Une étude de la jetée Meyers recommandait l'excavation du sol contaminé et l'enlèvement des contaminants hors du site. Les coûts sont estimés à près de 30 millions de dollars. Belleville a demandé une évaluation par les pairs de cette étude. L'équipe d'évaluation par les pairs a conclu qu'il serait plus nuisible d'excaver les sols contaminés que de les laisser sur place. Elle a recommandé le confinement et la gestion des risques comme approche préférée. Le confinement nécessiterait l'utilisation d'une grande membrane de plastique recouverte de plus d'un mètre de terre végétale. Le coût de l'option du confinement et de la gestion des risques serait partagé à parts égales par une entente entre le gouvernement fédéral et la ville.

Dans un communiqué de presse daté de mai 2004, Ottawa indiquait que le MPO « s'associerait avec la ville de Belleville pour la remise en état du port de Belleville en prévision du transfert de la propriété à la ville ». Le communiqué de presse indiquait par ailleurs que « le projet pluriannuel commencera ce printemps (2004) par une large consultation publique pour finaliser le plan d'assainissement, suivie de la mise en oeuvre du projet par phases, probablement sur une période de deux ou trois ans. Cette annonce survient suite à près d'une décennie d'études des sols, de la nappe phréatique et d'autres aspects environnementaux sur le port, entreprises conjointement par la Ville et Pêches et Océans Canada... Les plans techniques et de développement du site seront élaborés avec la participation du public et serviront à l'établissement détaillé des coûts ».

La date d'achèvement prévue du plan directeur est mai 2005, et celle du plan de développement, août 2005.

4.3.6 Techniques et outils de participation du public utilisés

L'équipe qui prépare le plan directeur pour la jetée Meyers et les zones adjacentes (tel qu'indiqué à la figure 4.3), pour lequel le MPO est un partenaire au niveau du comité directeur, a mené deux activités de participation du public en 2004 : un atelier public sur le concept préliminaire et une journée d'accueil. On peut également consulter la documentation du projet sur le site Web de la Ville. En 2005, l'équipe du plan directeur organisera deux autres journées d'accueil, une pour présenter différents concepts pour le secteur riverain et une quatrième sur le concept final du secteur riverain.

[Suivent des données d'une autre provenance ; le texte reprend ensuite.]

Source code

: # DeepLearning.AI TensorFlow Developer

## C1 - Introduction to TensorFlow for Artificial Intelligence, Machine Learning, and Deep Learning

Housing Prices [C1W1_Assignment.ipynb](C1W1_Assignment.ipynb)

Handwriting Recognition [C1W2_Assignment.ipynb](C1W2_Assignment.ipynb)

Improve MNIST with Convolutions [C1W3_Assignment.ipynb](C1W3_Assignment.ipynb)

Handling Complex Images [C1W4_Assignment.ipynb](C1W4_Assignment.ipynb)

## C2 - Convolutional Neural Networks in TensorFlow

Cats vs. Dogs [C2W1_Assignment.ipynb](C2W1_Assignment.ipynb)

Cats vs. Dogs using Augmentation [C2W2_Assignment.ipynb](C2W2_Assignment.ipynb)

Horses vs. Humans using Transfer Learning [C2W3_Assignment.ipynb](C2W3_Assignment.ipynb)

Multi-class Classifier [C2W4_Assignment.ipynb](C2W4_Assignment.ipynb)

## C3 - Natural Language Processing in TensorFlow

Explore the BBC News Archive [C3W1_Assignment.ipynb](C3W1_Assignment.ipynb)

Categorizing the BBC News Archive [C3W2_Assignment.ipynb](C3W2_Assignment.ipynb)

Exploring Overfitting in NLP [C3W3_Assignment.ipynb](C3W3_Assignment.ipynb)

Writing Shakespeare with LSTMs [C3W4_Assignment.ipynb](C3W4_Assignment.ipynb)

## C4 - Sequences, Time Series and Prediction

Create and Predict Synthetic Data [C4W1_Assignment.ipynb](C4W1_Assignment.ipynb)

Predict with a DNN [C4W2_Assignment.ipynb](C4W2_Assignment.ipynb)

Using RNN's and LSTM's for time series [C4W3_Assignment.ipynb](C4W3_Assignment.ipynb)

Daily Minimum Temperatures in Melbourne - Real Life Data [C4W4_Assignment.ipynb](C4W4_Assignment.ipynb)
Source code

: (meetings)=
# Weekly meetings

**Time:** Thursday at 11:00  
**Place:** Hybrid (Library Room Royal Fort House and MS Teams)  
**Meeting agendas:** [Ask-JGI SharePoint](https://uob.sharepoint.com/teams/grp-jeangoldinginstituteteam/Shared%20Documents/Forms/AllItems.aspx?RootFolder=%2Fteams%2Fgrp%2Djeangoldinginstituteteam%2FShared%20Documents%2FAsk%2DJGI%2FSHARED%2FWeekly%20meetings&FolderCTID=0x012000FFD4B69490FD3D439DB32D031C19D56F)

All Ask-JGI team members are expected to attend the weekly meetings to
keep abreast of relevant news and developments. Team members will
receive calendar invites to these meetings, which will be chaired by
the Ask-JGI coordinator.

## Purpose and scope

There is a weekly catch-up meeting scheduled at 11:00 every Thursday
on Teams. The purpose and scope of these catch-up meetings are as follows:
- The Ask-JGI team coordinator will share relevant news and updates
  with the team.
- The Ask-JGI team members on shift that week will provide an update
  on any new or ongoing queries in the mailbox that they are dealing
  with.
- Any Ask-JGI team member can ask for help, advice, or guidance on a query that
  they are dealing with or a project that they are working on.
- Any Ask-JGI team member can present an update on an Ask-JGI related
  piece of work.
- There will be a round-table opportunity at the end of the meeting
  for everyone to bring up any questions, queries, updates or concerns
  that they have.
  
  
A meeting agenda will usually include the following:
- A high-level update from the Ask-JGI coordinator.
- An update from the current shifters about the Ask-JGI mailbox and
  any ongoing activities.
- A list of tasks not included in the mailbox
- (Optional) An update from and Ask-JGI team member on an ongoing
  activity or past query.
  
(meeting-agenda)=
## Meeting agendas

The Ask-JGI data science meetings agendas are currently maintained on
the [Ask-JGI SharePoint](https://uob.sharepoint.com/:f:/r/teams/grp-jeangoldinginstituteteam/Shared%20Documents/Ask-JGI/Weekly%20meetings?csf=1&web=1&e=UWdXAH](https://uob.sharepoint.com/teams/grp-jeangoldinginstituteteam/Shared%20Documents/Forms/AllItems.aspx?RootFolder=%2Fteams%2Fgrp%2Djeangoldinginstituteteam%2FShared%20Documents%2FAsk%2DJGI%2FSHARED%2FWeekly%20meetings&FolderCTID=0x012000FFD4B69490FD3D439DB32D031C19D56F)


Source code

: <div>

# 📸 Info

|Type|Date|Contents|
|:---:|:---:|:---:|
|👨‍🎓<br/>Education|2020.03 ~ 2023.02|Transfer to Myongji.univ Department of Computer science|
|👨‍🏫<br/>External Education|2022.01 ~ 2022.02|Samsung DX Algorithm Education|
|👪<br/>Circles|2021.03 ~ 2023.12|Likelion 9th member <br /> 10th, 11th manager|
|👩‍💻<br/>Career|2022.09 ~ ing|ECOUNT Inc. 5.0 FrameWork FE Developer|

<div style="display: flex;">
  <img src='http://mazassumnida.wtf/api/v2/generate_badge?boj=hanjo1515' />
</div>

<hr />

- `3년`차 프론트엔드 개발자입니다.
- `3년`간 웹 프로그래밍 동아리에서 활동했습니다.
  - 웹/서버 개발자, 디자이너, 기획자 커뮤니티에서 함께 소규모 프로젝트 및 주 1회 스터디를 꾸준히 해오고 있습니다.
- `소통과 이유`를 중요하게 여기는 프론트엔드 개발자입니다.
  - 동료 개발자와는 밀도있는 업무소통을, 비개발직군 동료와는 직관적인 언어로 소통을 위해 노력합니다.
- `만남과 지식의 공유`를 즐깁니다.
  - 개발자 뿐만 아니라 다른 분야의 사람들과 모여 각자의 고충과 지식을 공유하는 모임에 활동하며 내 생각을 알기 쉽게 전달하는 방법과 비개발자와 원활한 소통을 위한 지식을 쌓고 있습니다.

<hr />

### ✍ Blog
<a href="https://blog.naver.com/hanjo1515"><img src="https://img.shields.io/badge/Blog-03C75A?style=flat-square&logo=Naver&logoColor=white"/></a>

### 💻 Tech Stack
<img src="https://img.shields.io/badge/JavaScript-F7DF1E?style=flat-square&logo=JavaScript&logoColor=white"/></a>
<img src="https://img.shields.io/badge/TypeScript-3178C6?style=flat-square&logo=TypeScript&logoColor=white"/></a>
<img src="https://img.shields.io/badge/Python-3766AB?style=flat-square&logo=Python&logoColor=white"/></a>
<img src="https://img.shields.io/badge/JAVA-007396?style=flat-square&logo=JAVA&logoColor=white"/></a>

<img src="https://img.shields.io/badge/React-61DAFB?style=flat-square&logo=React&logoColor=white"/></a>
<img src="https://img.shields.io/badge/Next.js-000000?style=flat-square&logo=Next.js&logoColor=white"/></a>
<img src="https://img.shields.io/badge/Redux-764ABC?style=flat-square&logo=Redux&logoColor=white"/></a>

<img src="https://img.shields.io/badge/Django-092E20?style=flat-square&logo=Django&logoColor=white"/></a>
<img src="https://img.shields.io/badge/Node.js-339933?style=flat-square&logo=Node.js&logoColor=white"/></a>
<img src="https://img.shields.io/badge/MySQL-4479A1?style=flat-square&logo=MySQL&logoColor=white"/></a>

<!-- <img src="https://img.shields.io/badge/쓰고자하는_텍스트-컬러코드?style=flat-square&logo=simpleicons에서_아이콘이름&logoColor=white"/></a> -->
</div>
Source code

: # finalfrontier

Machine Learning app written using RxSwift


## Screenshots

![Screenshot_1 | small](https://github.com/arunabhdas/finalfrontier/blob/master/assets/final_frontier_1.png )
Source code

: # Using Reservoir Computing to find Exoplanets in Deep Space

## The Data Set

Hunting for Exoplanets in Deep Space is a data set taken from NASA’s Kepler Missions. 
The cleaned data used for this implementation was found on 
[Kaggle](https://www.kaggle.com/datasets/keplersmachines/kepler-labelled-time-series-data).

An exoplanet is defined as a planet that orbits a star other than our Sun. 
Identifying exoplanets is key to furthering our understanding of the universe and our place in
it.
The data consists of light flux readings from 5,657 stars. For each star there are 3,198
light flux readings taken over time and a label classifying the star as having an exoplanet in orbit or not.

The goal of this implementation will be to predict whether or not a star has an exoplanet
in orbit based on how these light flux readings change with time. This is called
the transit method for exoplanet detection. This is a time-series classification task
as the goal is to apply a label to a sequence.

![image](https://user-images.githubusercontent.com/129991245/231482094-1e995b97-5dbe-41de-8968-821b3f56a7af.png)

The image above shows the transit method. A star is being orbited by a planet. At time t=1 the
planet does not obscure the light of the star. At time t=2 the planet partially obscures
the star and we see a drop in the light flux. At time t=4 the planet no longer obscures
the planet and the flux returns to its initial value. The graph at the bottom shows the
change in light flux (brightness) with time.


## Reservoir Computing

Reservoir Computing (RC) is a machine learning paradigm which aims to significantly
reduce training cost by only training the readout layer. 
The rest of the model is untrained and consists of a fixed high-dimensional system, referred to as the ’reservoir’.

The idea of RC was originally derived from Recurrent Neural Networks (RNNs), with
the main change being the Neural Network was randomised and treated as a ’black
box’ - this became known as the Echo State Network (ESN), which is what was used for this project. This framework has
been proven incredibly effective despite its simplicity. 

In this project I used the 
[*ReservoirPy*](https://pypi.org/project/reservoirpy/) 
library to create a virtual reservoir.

Pour sa part, le MPO a récemment entrepris une évaluation environnementale fédérale pour déterminer les besoins d'assainissement. Conformément aux exigences de l'ACÉE, le MPO commencera à faire participer les intervenants avec des annonces dans les journaux et des journées d'accueil. Le Ministère « sollicitera des commentaires et des idées, les résumera et en fera une rétroaction au public dans le cadre de la détermination de la portée du projet et de l'évaluation environnementale ». Le projet PPBB du PALCF demeure donc un travail toujours en cours.